** DATASET EXCERPTS follows **
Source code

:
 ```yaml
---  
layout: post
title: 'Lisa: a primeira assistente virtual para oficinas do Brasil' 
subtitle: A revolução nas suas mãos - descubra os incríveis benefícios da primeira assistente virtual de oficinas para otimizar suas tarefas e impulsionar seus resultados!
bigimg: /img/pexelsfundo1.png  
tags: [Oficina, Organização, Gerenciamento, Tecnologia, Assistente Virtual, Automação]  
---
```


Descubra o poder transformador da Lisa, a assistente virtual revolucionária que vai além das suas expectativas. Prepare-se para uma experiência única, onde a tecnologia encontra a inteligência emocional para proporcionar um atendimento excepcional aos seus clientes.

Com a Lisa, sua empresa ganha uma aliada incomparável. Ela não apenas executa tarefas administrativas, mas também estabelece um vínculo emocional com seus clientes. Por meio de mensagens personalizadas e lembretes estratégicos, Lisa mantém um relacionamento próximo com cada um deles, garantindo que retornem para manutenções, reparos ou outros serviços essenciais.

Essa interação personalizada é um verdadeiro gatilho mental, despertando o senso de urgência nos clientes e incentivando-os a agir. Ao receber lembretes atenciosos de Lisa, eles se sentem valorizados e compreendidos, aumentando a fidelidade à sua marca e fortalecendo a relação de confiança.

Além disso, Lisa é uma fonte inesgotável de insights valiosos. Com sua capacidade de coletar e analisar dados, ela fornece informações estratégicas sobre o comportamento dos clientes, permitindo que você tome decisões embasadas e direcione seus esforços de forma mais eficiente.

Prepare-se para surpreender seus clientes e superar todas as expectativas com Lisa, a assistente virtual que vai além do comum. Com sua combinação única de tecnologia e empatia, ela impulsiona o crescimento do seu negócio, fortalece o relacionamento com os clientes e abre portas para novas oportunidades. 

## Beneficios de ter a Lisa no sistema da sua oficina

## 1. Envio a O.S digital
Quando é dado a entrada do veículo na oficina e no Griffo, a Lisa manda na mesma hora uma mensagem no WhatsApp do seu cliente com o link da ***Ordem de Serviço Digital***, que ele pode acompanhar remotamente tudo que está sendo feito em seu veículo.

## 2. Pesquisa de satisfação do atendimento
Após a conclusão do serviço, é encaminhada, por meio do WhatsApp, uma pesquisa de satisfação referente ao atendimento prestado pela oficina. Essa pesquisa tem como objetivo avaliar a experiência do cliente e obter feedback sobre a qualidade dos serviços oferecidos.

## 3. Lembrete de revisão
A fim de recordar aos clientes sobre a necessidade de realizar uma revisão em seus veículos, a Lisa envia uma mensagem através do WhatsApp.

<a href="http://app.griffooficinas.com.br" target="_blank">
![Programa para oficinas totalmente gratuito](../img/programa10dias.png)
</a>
** End of DATASET EXCERPTS **
> _TASK TO CARRY OUT_:
Read through the data above. Report each line that has the word "revisão".

> _ANSWER TO THIS EXERCISE_:
## 3. Lembrete de revisão
A fim de recordar aos clientes sobre a necessidade de realizar uma revisão em seus veículos, a Lisa envia uma mensagem através do WhatsApp.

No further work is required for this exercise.